Widzo school receives Ambassador’s Self-Help funding.
By Ellen Bremenstul
It was a great honor for me to participate in the handover of a recent Self Help Project. Widzo Private Secondary School is within the outskirts of Luchenza town (Mulanje District) in the Southern Region of Malawi. Approximately 250 students attend Widzo and a portion of these also board at the school. It is a pleasant environment which offers students an opportunity to focus on learning without diverting their attention toward the many demands of homelife in rural Malawi. Girls outnumber boys in some forms at Widzo.
The Ambassador’s Self Help Fund provided the school with $6,600 to procure high quality desks and thereby increase the overall number of desks at Widzo. With fewer students per desk unit, this gift provides each student with a better learning environment. The grant also funded the construction of new and improved latrines adjacent to the girls’ dormitory. Headmaster Zolowere enthusiastically gave Tony Ayuninjam, Self Help Coordinator, and me a tour of the entire campus. He showed us all of the classrooms and we saw that the new desks were shared equally in all the forms. The newly completed latrines were bright and airy. Future school development plans include a science laboratory and improvements to the boys’ latrines and dormitory.

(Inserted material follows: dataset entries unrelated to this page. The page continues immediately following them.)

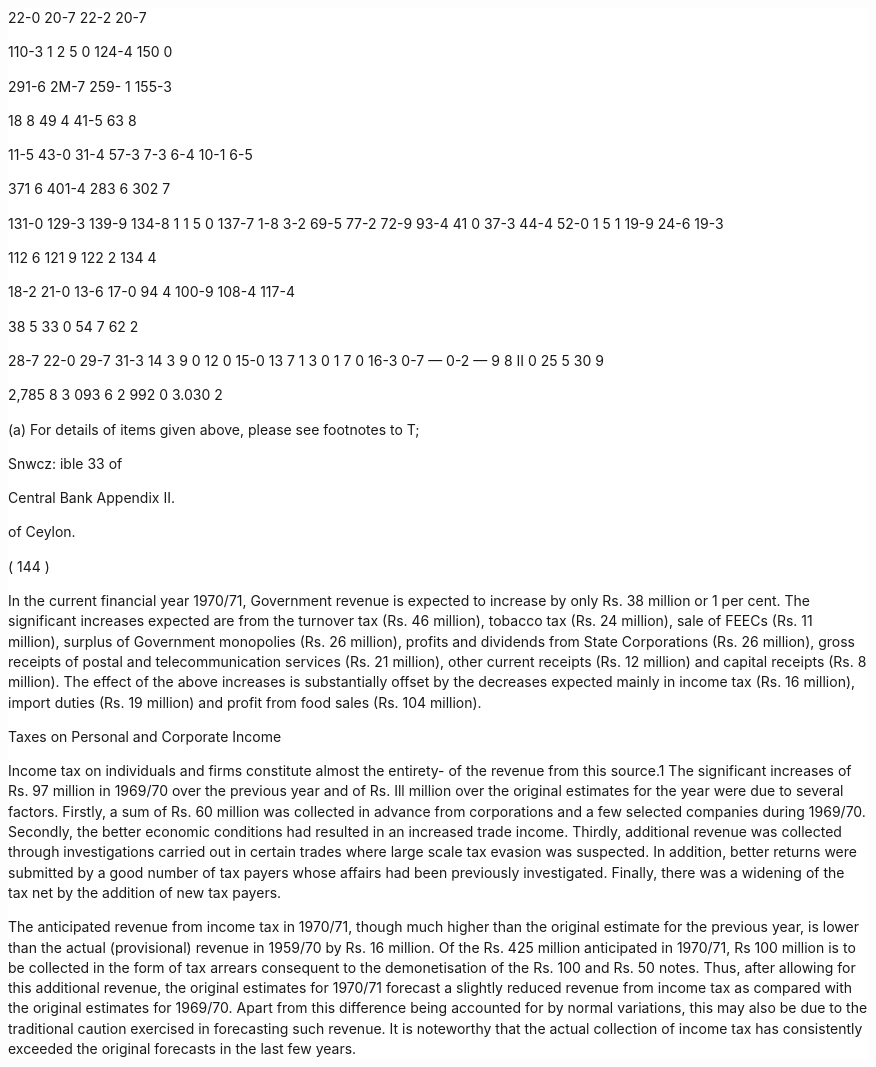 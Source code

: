 22-0 20-7 22-2 20-7

110-3 1 2 5 0 124-4 150 0

291-6 2M-7 259- 1 155-3

18 8 49 4 41-5 63 8

11-5 43-0 31-4 57-3 7-3 6-4 10-1 6-5

371 6 401-4 283 6 302 7

131-0 129-3 139-9 134-8 1 1 5 0 137-7 1-8 3-2 69-5 77-2 72-9 93-4 41 0 37-3 44-4 52-0 1 5 1 19-9 24-6 19-3

112 6 121 9 122 2 134 4

18-2 21-0 13-6 17-0 94 4 100-9 108-4 117-4

38 5 33 0 54 7 62 2

28-7 22-0 29-7 31-3 14 3 9 0 12 0 15-0 13 7 1 3 0 1 7 0 16-3 0-7 — 0-2 — 9 8 II 0 25 5 30 9

2,785 8 3 093 6 2 992 0 3.030 2

(a) For details of items given above, please see footnotes to T;

Snwcz: ible 33 of

Central Bank Appendix II.

of Ceylon.

( 144 )

In the current financial year 1970/71, Government revenue is expected to increase by only Rs. 38 million or 1 per cent. The significant increases expected are from the turnover tax (Rs. 46 million), tobacco tax (Rs. 24 million), sale of FEECs (Rs. 11 million), surplus of Government monopolies (Rs. 26 million), profits and dividends from State Corporations (Rs. 26 million), gross receipts of postal and telecommunication services (Rs. 21 million), other current receipts (Rs. 12 million) and capital receipts (Rs. 8 million). The effect of the above increases is substantially offset by the decreases expected mainly in income tax (Rs. 16 million), import duties (Rs. 19 million) and profit from food sales (Rs. 104 million).

Taxes on Personal and Corporate Income

Income tax on individuals and firms constitute almost the entirety- of the revenue from this source.1 The significant increases of Rs. 97 million in 1969/70 over the previous year and of Rs. Ill million over the original estimates for the year were due to several factors. Firstly, a sum of Rs. 60 million was collected in advance from corporations and a few selected companies during 1969/70. Secondly, the better economic conditions had resulted in an increased trade income. Thirdly, additional revenue was collected through investigations carried out in certain trades where large scale tax evasion was suspected. In addition, better returns were submitted by a good number of tax payers whose affairs had been previously investigated. Finally, there was a widening of the tax net by the addition of new tax payers.

The anticipated revenue from income tax in 1970/71, though much higher than the original estimate for the previous year, is lower than the actual (provi­sional) revenue in 1959/70 by Rs. 16 million. Of the Rs. 425 million anticipated in 1970/71, Rs 100 million is to be collected in the form of tax arrears conse­quent to the demonetisation of the Rs. 100 and Rs. 50 notes. Thus, after allowing for this additional revenue, the original estimates for 1970/71 forecast a slightly reduced revenue from income tax as compared with the original estimates for 1969/70. Apart from this difference being accounted for by normal variations, this may also be due to the traditional caution exercised in forecasting such revenue. It is noteworthy that the actual collection of income tax has consistently exceeded the original forecasts in the last few years.
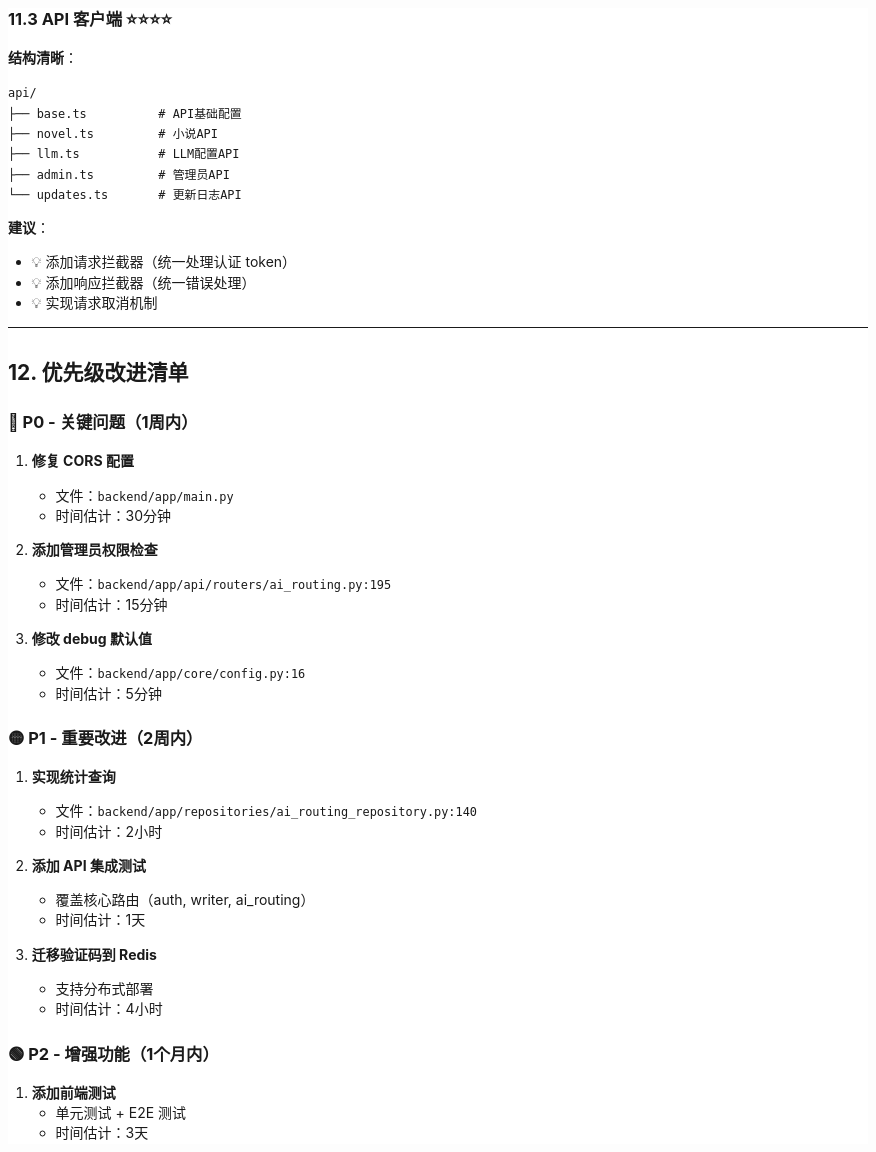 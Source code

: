 ### 11.3 API 客户端 ⭐⭐⭐⭐

**结构清晰**：
```
api/
├── base.ts          # API基础配置
├── novel.ts         # 小说API
├── llm.ts           # LLM配置API
├── admin.ts         # 管理员API
└── updates.ts       # 更新日志API
```

**建议**：
- 💡 添加请求拦截器（统一处理认证 token）
- 💡 添加响应拦截器（统一错误处理）
- 💡 实现请求取消机制

---

## 12. 优先级改进清单

### 🔴 P0 - 关键问题（1周内）

1. **修复 CORS 配置**
   - 文件：`backend/app/main.py`
   - 时间估计：30分钟

2. **添加管理员权限检查**
   - 文件：`backend/app/api/routers/ai_routing.py:195`
   - 时间估计：15分钟

3. **修改 debug 默认值**
   - 文件：`backend/app/core/config.py:16`
   - 时间估计：5分钟

### 🟡 P1 - 重要改进（2周内）

1. **实现统计查询**
   - 文件：`backend/app/repositories/ai_routing_repository.py:140`
   - 时间估计：2小时

2. **添加 API 集成测试**
   - 覆盖核心路由（auth, writer, ai_routing）
   - 时间估计：1天

3. **迁移验证码到 Redis**
   - 支持分布式部署
   - 时间估计：4小时

### 🟢 P2 - 增强功能（1个月内）

1. **添加前端测试**
   - 单元测试 + E2E 测试
   - 时间估计：3天
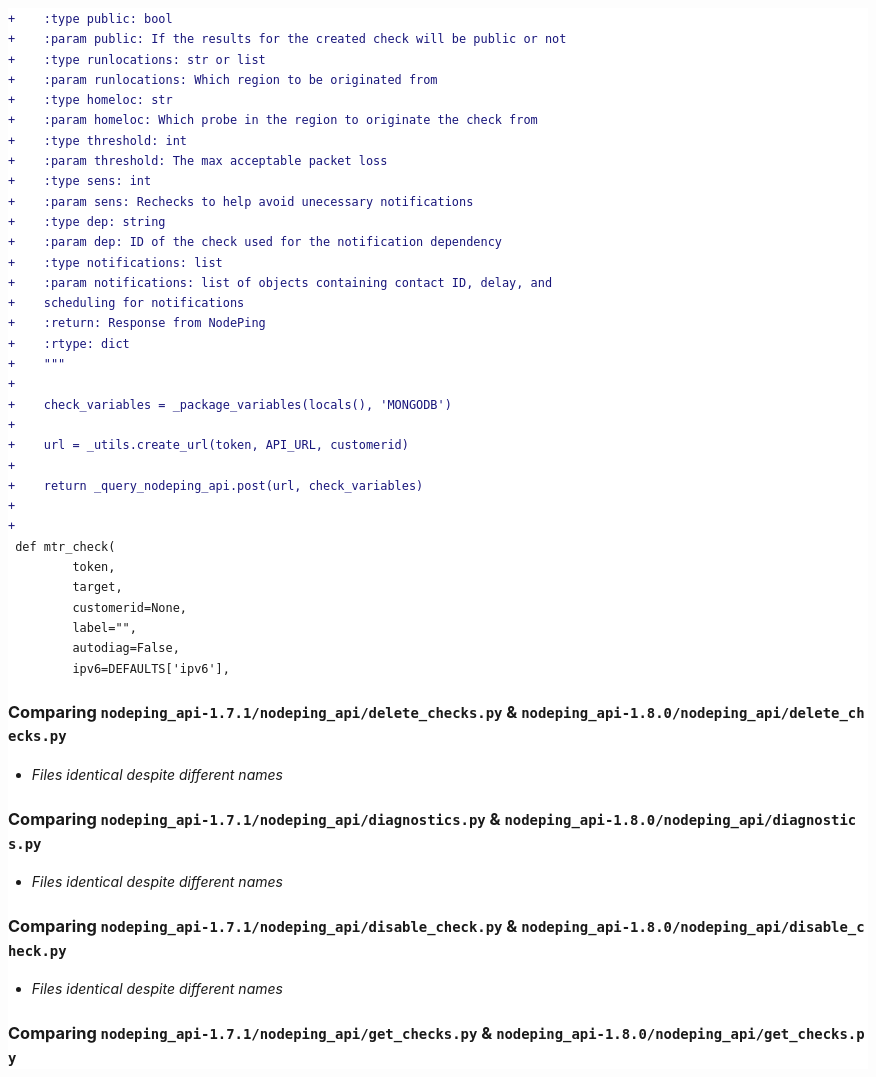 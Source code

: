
 ```diff
+    :type public: bool
+    :param public: If the results for the created check will be public or not
+    :type runlocations: str or list
+    :param runlocations: Which region to be originated from
+    :type homeloc: str
+    :param homeloc: Which probe in the region to originate the check from
+    :type threshold: int
+    :param threshold: The max acceptable packet loss
+    :type sens: int
+    :param sens: Rechecks to help avoid unecessary notifications
+    :type dep: string
+    :param dep: ID of the check used for the notification dependency
+    :type notifications: list
+    :param notifications: list of objects containing contact ID, delay, and
+    scheduling for notifications
+    :return: Response from NodePing
+    :rtype: dict
+    """
+
+    check_variables = _package_variables(locals(), 'MONGODB')
+
+    url = _utils.create_url(token, API_URL, customerid)
+
+    return _query_nodeping_api.post(url, check_variables)
+
+
 def mtr_check(
         token,
         target,
         customerid=None,
         label="",
         autodiag=False,
         ipv6=DEFAULTS['ipv6'],
```

### Comparing `nodeping_api-1.7.1/nodeping_api/delete_checks.py` & `nodeping_api-1.8.0/nodeping_api/delete_checks.py`

 * *Files identical despite different names*

### Comparing `nodeping_api-1.7.1/nodeping_api/diagnostics.py` & `nodeping_api-1.8.0/nodeping_api/diagnostics.py`

 * *Files identical despite different names*

### Comparing `nodeping_api-1.7.1/nodeping_api/disable_check.py` & `nodeping_api-1.8.0/nodeping_api/disable_check.py`

 * *Files identical despite different names*

### Comparing `nodeping_api-1.7.1/nodeping_api/get_checks.py` & `nodeping_api-1.8.0/nodeping_api/get_checks.py`
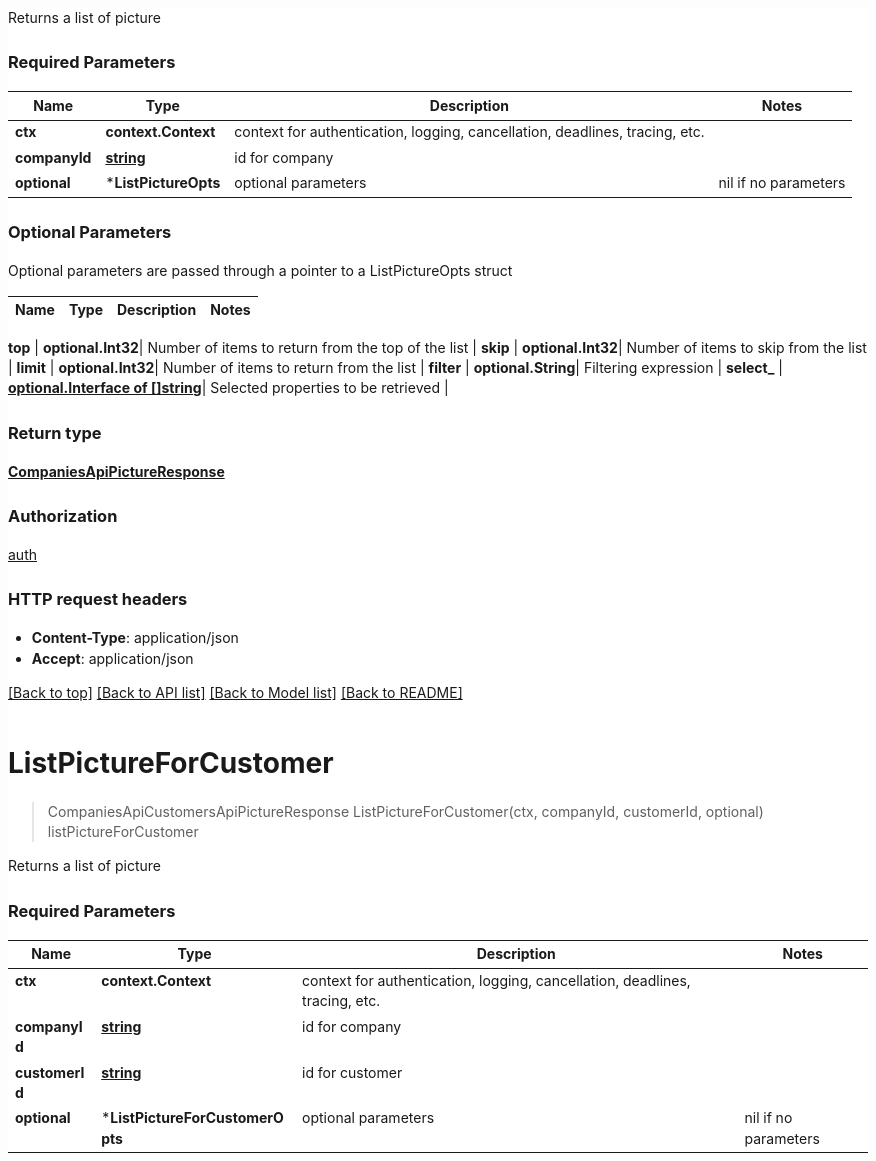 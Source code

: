 Returns a list of picture

### Required Parameters

Name | Type | Description  | Notes
------------- | ------------- | ------------- | -------------
 **ctx** | **context.Context** | context for authentication, logging, cancellation, deadlines, tracing, etc.
  **companyId** | [**string**](.md)| id for company | 
 **optional** | ***ListPictureOpts** | optional parameters | nil if no parameters

### Optional Parameters
Optional parameters are passed through a pointer to a ListPictureOpts struct

Name | Type | Description  | Notes
------------- | ------------- | ------------- | -------------

 **top** | **optional.Int32**| Number of items to return from the top of the list | 
 **skip** | **optional.Int32**| Number of items to skip from the list | 
 **limit** | **optional.Int32**| Number of items to return from the list | 
 **filter** | **optional.String**| Filtering expression | 
 **select_** | [**optional.Interface of []string**](string.md)| Selected properties to be retrieved | 

### Return type

[**CompaniesApiPictureResponse**](CompaniesAPIPictureResponse.md)

### Authorization

[auth](../README.md#auth)

### HTTP request headers

 - **Content-Type**: application/json
 - **Accept**: application/json

[[Back to top]](#) [[Back to API list]](../README.md#documentation-for-api-endpoints) [[Back to Model list]](../README.md#documentation-for-models) [[Back to README]](../README.md)

# **ListPictureForCustomer**
> CompaniesApiCustomersApiPictureResponse ListPictureForCustomer(ctx, companyId, customerId, optional)
listPictureForCustomer

Returns a list of picture

### Required Parameters

Name | Type | Description  | Notes
------------- | ------------- | ------------- | -------------
 **ctx** | **context.Context** | context for authentication, logging, cancellation, deadlines, tracing, etc.
  **companyId** | [**string**](.md)| id for company | 
  **customerId** | [**string**](.md)| id for customer | 
 **optional** | ***ListPictureForCustomerOpts** | optional parameters | nil if no parameters
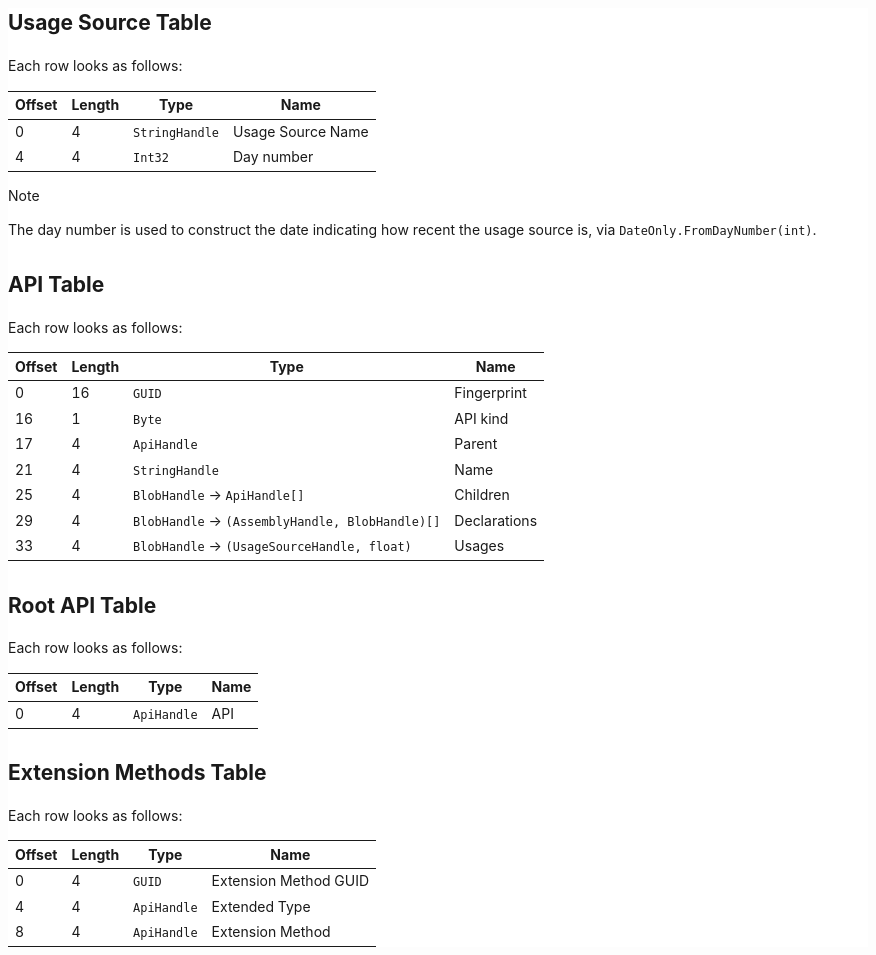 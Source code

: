 ## Usage Source Table

Each row looks as follows:

| Offset | Length | Type           | Name              |
| ------ | ------ | -------------- | ----------------- |
| 0      | 4      | `StringHandle` | Usage Source Name |
| 4      | 4      | `Int32`        | Day number        |

> [!NOTE]
>
> The day number is used to construct the date indicating how recent the usage
> source is, via `DateOnly.FromDayNumber(int)`.

## API Table

Each row looks as follows:

| Offset | Length | Type                                             | Name         |
| ------ | ------ | ------------------------------------------------ | ------------ |
| 0      | 16     | `GUID`                                           | Fingerprint  |
| 16     | 1      | `Byte`                                           | API kind     |
| 17     | 4      | `ApiHandle`                                      | Parent       |
| 21     | 4      | `StringHandle`                                   | Name         |
| 25     | 4      | `BlobHandle` -> `ApiHandle[]`                    | Children     |
| 29     | 4      | `BlobHandle` -> `(AssemblyHandle, BlobHandle)[]` | Declarations |
| 33     | 4      | `BlobHandle` -> `(UsageSourceHandle, float)`     | Usages       |

## Root API Table

Each row looks as follows:

| Offset | Length | Type        | Name |
| ------ | ------ | ----------- | ---- |
| 0      | 4      | `ApiHandle` | API  |

## Extension Methods Table

Each row looks as follows:

| Offset | Length | Type        | Name                  |
| ------ | ------ | ----------- | --------------------- |
| 0      | 4      | `GUID`      | Extension Method GUID |
| 4      | 4      | `ApiHandle` | Extended Type         |
| 8      | 4      | `ApiHandle` | Extension Method      |


[String Heap]: #string-heap
[Blob Heap]: #blob-heap
[Platform Table]: #platform-table
[Framework Table]: #framework-table
[Package Table]: #package-table
[Assembly Table]: #assembly-table
[Usage Source Table]: #usage-source-table
[API Table]: #api-table
[Root API Table]: #root-api-table
[Obsoletion Table]: #obsoletion-table
[Platform Support Table]: #platform-support-table
[Preview Requirement Table]: #preview-requirement-table
[Experimental Table]: #experimental-table
[Extension Methods Table]: #extension-methods-table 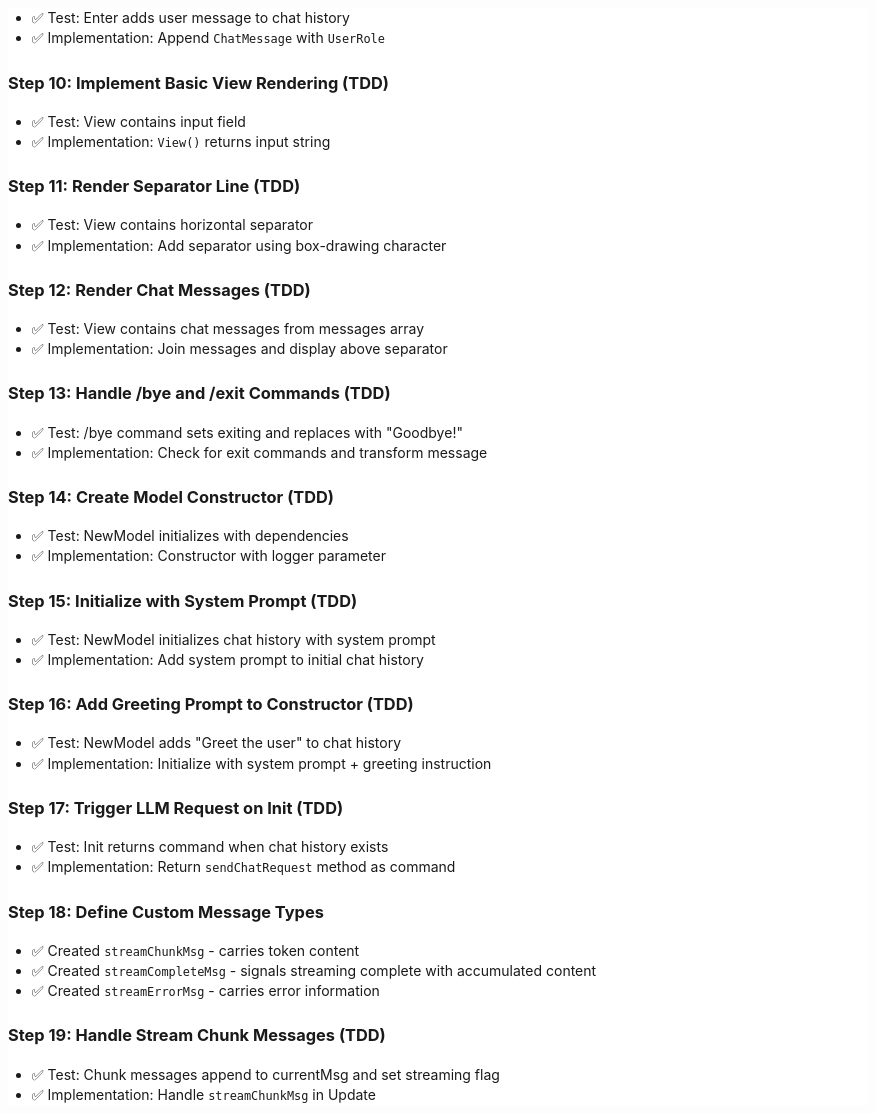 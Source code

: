 - ✅ Test: Enter adds user message to chat history
- ✅ Implementation: Append `ChatMessage` with `UserRole`

### Step 10: Implement Basic View Rendering (TDD)

- ✅ Test: View contains input field
- ✅ Implementation: `View()` returns input string

### Step 11: Render Separator Line (TDD)

- ✅ Test: View contains horizontal separator
- ✅ Implementation: Add separator using box-drawing character

### Step 12: Render Chat Messages (TDD)

- ✅ Test: View contains chat messages from messages array
- ✅ Implementation: Join messages and display above separator

### Step 13: Handle /bye and /exit Commands (TDD)

- ✅ Test: /bye command sets exiting and replaces with "Goodbye!"
- ✅ Implementation: Check for exit commands and transform message

### Step 14: Create Model Constructor (TDD)

- ✅ Test: NewModel initializes with dependencies
- ✅ Implementation: Constructor with logger parameter

### Step 15: Initialize with System Prompt (TDD)

- ✅ Test: NewModel initializes chat history with system prompt
- ✅ Implementation: Add system prompt to initial chat history

### Step 16: Add Greeting Prompt to Constructor (TDD)

- ✅ Test: NewModel adds "Greet the user" to chat history
- ✅ Implementation: Initialize with system prompt + greeting instruction

### Step 17: Trigger LLM Request on Init (TDD)

- ✅ Test: Init returns command when chat history exists
- ✅ Implementation: Return `sendChatRequest` method as command

### Step 18: Define Custom Message Types

- ✅ Created `streamChunkMsg` - carries token content
- ✅ Created `streamCompleteMsg` - signals streaming complete with accumulated content
- ✅ Created `streamErrorMsg` - carries error information

### Step 19: Handle Stream Chunk Messages (TDD)

- ✅ Test: Chunk messages append to currentMsg and set streaming flag
- ✅ Implementation: Handle `streamChunkMsg` in Update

Many local officials were present at the handover ceremony which was facilitated by Headmaster Zolowere. One of the third form girls gave an excellently prepared and delivered speech thanking the United States Government for assisting Widzo Private Secondary School.
On behalf of the Ambassador, I congratulated the School Board of Trustees and community for taking appropriate steps toward addressing a critical problem in their community. I reminded them that Americans are Malawi’s true partners in development, adding that we, Americans, are pleased to help Malawians who are working hard to make their own lives better. In my closing remarks, I thanked the project manager for collaborating with the Self-Help Office and hoped that the community would continue to work together to make their future community projects just as successful.
After all the formalities were completed, the students presented us with a gift of fruit from their region. They also asked if the Embassy might facilitate a relationship with a school in the United States whereby students at Widzo could write letters to American students. Please contact me if you know of a high school that would be interested (+265-1-773-166 X 3403).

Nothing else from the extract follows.